Gartner, Inc., the huge “research and advisory company” on all things tech, says tablet computers like the iPad have moved into “the peak of inflated expectations” in its latest Hype Cycle report.
Gartner, headquartered in Stamford CT, boasts 60,000 clients at nearly 11,000 “distinct organizations” worldwide. Top investors, high tech manufacturing strategists, and competitive players in leading edge tech product development pay close attention to the company's pronouncements.
For the average iPad owner—or potential owner—Hype Cycle rumblings hint at what all those folks who created your iPad, or its competitors, are going to make for you next.
In a nutshell, the hype cycle works this way: A highly-innovative product (like the iPad or Amazon's Kindle) goes to market. A buzz builds, fanned by avid early adopters. The promise of the new gadgets gets inflated by smart marketing departments and hopeful bloggers and commentators. Sales skyrocket. The product falls short of those unrealistically inflated expectations. Users, meantime, discover innovative uses for the product not envisioned by its makers. The maker and competitors hop on the user bandwagon, refining the next generation of the product to meet those innovative uses.
Bottom line: Today's hype and user response leads to the next innovation—either as a next-generation product or a competitor jumping into the market.
"The Hype Cycle for Emerging Technologies is the longest-running annual Hype Cycle, providing a cross-industry perspective on the technologies and trends that IT managers should consider in developing emerging-technology portfolios,” the company said in its statement.
"The Hype Cycle for Emerging Technologies features technologies that are the focus of attention in the IT industry because of particularly high levels of hype, or those that may not be broadly acknowledged but which we believe have the potential for significant impact," said Jackie Fenn, vice president and Gartner Fellow.

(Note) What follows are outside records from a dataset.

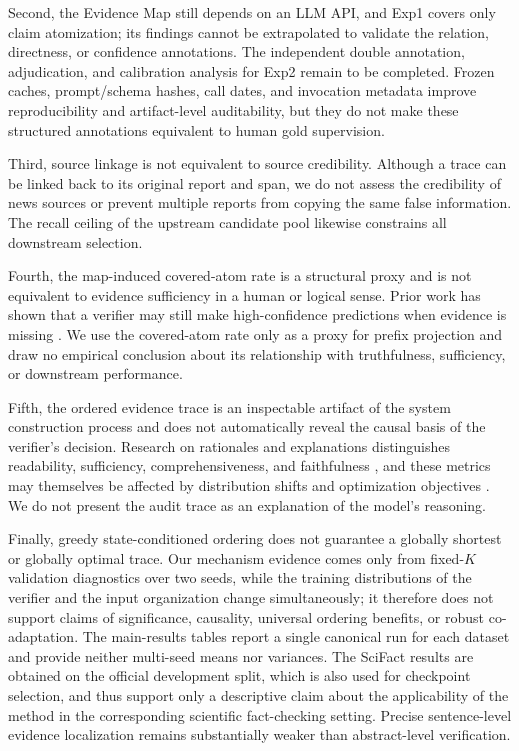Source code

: \documentclass[letterpaper]{article}
\begin{document}
Second, the Evidence Map still depends on an LLM API, and Exp1 covers only claim atomization; its findings cannot be extrapolated to validate the relation, directness, or confidence annotations. The independent double annotation, adjudication, and calibration analysis for Exp2 remain to be completed. Frozen caches, prompt/schema hashes, call dates, and invocation metadata improve reproducibility and artifact-level auditability, but they do not make these structured annotations equivalent to human gold supervision.

Third, source linkage is not equivalent to source credibility. Although a trace can be linked back to its original report and span, we do not assess the credibility of news sources or prevent multiple reports from copying the same false information. The recall ceiling of the upstream candidate pool likewise constrains all downstream selection.

Fourth, the map-induced covered-atom rate is a structural proxy and is not equivalent to evidence sufficiency in a human or logical sense. Prior work has shown that a verifier may still make high-confidence predictions when evidence is missing \citep{Atanasova2022Insufficient}. We use the covered-atom rate only as a proxy for prefix projection and draw no empirical conclusion about its relationship with truthfulness, sufficiency, or downstream performance.

Fifth, the ordered evidence trace is an inspectable artifact of the system construction process and does not automatically reveal the causal basis of the verifier's decision. Research on rationales and explanations distinguishes readability, sufficiency, comprehensiveness, and faithfulness \citep{Lei2016Rationalizing,DeYoung2020ERASER,Jacovi2020Faithfulness}, and these metrics may themselves be affected by distribution shifts and optimization objectives \citep{Hsia2024Goodhart}. We do not present the audit trace as an explanation of the model's reasoning.

Finally, greedy state-conditioned ordering does not guarantee a globally shortest or globally optimal trace. Our mechanism evidence comes only from fixed-$K$ validation diagnostics over two seeds, while the training distributions of the verifier and the input organization change simultaneously; it therefore does not support claims of significance, causality, universal ordering benefits, or robust co-adaptation. The main-results tables report a single canonical run for each dataset and provide neither multi-seed means nor variances. The SciFact results are obtained on the official development split, which is also used for checkpoint selection, and thus support only a descriptive claim about the applicability of the method in the corresponding scientific fact-checking setting. Precise sentence-level evidence localization remains substantially weaker than abstract-level verification.
\end{document}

"High-impact technologies at the Peak of Inflated Expectations during 2010 include private cloud computing, augmented reality, media tablets (such as the iPad), wireless power, 3D flat-panel TVs and displays, and activity streams, while cloud computing and cloud/Web platforms have tipped over the peak and will soon experience disillusionment among enterprise users," Ms. Fenn said.Fenn, along with Mark Raskino, explained the hype cycle in detail in “Mastering the Hype Cycle: How to Choose the Right Innovation At the Right Time.” Published in 2008, it's available in the Kindle Store.
Our analysis of the analysis: next-generation iPads and its competitors, like Samsung's Galaxy Tab, are carefully watching users and will try to fulfill your wildest dreams.